Your credit card company will probably be nicer to you if you just ask.
Around 84% of customers who asked for an adjustment to an annual fee or late fees, a lowered interest rate, or a higher credit limit were successful, according to a new survey from CreditCards.com.
But although the success rate for such requests is quite high, only about half of all those surveyed actually asked for help, meaning there are plenty of cardholders out there who are losing out on saving some cash. Often credit card companies instruct their service representatives to allow for a certain number of waivers a year, but only if a customer requests one.
Annual fees, which are most common for premium credit cards, were reduced 82% of the time customers asked, with 51% of them getting the fees waived completely, while the other 31% were able to get the fee reduced. Annual fees are usually assumed to be non-negotiable, which is why only 11% of those surveyed requested an alteration.
Customers were more likely to ask for a late-fee waiver. One in four solicited for a late fee to be quashed, with 87% of those who asked being successful. Customers were also more diligent in getting their credit limit raised. Some 28% of cardholders made such as request, with 89% of them receiving one. Customers had good fortune getting their interest rates altered as well. Of the 19% who sought a reduction, 69% were successful.

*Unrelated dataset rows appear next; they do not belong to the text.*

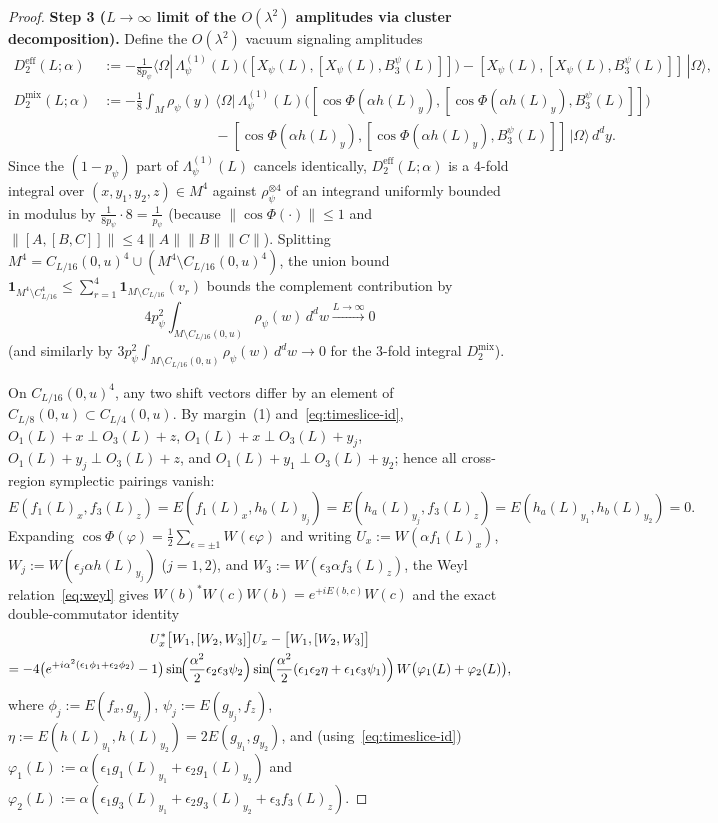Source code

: \documentclass[11pt,a4paper]{article}
\theoremstyle{definition}
\theoremstyle{remark}
\newcommand{\one}{\mathbf{1}}
\newcommand{\ket}[1]{|#1\rangle}
\newcommand{\bra}[1]{\langle #1|}
\newcommand{\norm}[1]{\|#1\|}
\begin{document}
\begin{proof}
\medskip\noindent\textbf{Step 3 ($L\to\infty$ limit of the $O(\lambda^2)$ amplitudes via cluster decomposition).}
Define the $O(\lambda^2)$ vacuum signaling amplitudes
\begin{align*}
D_2^{\mathrm{eff}}(L;\alpha) &:= -\frac{1}{8p_\psi}\bra{\Omega}\,\Lambda_\psi^{(1)}(L)\bigl([X_\psi(L),[X_\psi(L),B_3^\psi(L)]]\bigr) - [X_\psi(L),[X_\psi(L),B_3^\psi(L)]]\,\ket{\Omega}, \\
D_2^{\mathrm{mix}}(L;\alpha) &:= -\frac{1}{8}\int_M \rho_\psi(y)\,\bra{\Omega}\,\Lambda_\psi^{(1)}(L)\bigl([\cos\Phi(\alpha h(L)_y),[\cos\Phi(\alpha h(L)_y),B_3^\psi(L)]]\bigr) \\
&\qquad\qquad\qquad\qquad - [\cos\Phi(\alpha h(L)_y),[\cos\Phi(\alpha h(L)_y),B_3^\psi(L)]]\,\ket{\Omega}\,d^dy.
\end{align*}
Since the $(1-p_\psi)$ part of $\Lambda_\psi^{(1)}(L)$ cancels identically, $D_2^{\mathrm{eff}}(L;\alpha)$ is a $4$-fold integral over $(x,y_1,y_2,z)\in M^4$ against $\rho_\psi^{\otimes 4}$ of an integrand uniformly bounded in modulus by $\frac{1}{8p_\psi}\cdot 8 = \frac{1}{p_\psi}$ (because $\norm{\cos\Phi(\cdot)}\le 1$ and $\norm{[A,[B,C]]}\le 4\norm{A}\norm{B}\norm{C}$). Splitting $M^4 = C_{L/16}(0,u)^4 \cup (M^4\setminus C_{L/16}(0,u)^4)$, the union bound $\one_{M^4\setminus C_{L/16}^4} \le \sum_{r=1}^4 \one_{M\setminus C_{L/16}}(v_r)$ bounds the complement contribution by
\[
4p_\psi^2\int_{M\setminus C_{L/16}(0,u)}\rho_\psi(w)\,d^dw \xrightarrow{L\to\infty} 0
\]
(and similarly by $3p_\psi^2\int_{M\setminus C_{L/16}(0,u)}\rho_\psi(w)\,d^dw \to 0$ for the $3$-fold integral $D_2^{\mathrm{mix}}$).

On $C_{L/16}(0,u)^4$, any two shift vectors differ by an element of $C_{L/8}(0,u)\subset C_{L/4}(0,u)$. By margin~(1) and~\eqref{eq:timeslice-id}, $O_1(L)+x \perp O_3(L)+z$, $O_1(L)+x \perp O_3(L)+y_j$, $O_1(L)+y_j \perp O_3(L)+z$, and $O_1(L)+y_1 \perp O_3(L)+y_2$; hence all cross-region symplectic pairings vanish:
\[
E(f_1(L)_x, f_3(L)_z) = E(f_1(L)_x, h_b(L)_{y_j}) = E(h_a(L)_{y_j}, f_3(L)_z) = E(h_a(L)_{y_1}, h_b(L)_{y_2}) = 0.
\]
Expanding $\cos\Phi(\varphi) = \frac{1}{2}\sum_{\epsilon=\pm 1} W(\epsilon\varphi)$ and writing $U_x := W(\alpha f_1(L)_x)$, $W_j := W(\epsilon_j\alpha h(L)_{y_j})$ ($j=1,2$), and $W_3 := W(\epsilon_3\alpha f_3(L)_z)$, the Weyl relation~\eqref{eq:weyl} gives $W(b)^* W(c) W(b) = e^{+i E(b,c)} W(c)$ and the exact double-commutator identity
\begin{multline}\label{eq:weyl-dc}
U_x^*\bigl[W_1, [W_2, W_3]\bigr] U_x - \bigl[W_1, [W_2, W_3]\bigr] \\
= -4\bigl(e^{+i\alpha^2(\epsilon_1\phi_1 + \epsilon_2\phi_2)} - 1\bigr)\sin\!\Bigl(\frac{\alpha^2}{2}\epsilon_2\epsilon_3\psi_2\Bigr)\sin\!\Bigl(\frac{\alpha^2}{2}(\epsilon_1\epsilon_2\eta + \epsilon_1\epsilon_3\psi_1)\Bigr)\,W\bigl(\varphi_1(L) + \varphi_2(L)\bigr),
\end{multline}
where $\phi_j := E(f_x, g_{y_j})$, $\psi_j := E(g_{y_j}, f_z)$, $\eta := E(h(L)_{y_1}, h(L)_{y_2}) = 2E(g_{y_1}, g_{y_2})$, and (using~\eqref{eq:timeslice-id}) $\varphi_1(L) := \alpha(\epsilon_1 g_1(L)_{y_1} + \epsilon_2 g_1(L)_{y_2})$ and $\varphi_2(L) := \alpha(\epsilon_1 g_3(L)_{y_1} + \epsilon_2 g_3(L)_{y_2} + \epsilon_3 f_3(L)_z)$.


\end{proof}
\end{document}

Age also plays a role in how generous the credit card companies are. Younger, un-retired baby Boomers, who have established credit histories and are in their peak earning years, have the highest success rate when asking for breaks on their bills, with 97% of them getting their annual fees either cancelled or reduced. Millennials who are below 26 years old, on the other hand, don’t fare nearly as well. They are only granted annual fee help 32% of the time. They also only received an interest rate reduction 15% of the time, far below the success rate of other generations.
And as always, the more money you make, the easier people make things for you. Customers who earned more than $75,000 a year were able to get their fees reduced and credit limit raised more easily than those who made less. Interest rates, though, were just as hard to get lowered for everyone, regardless of income level.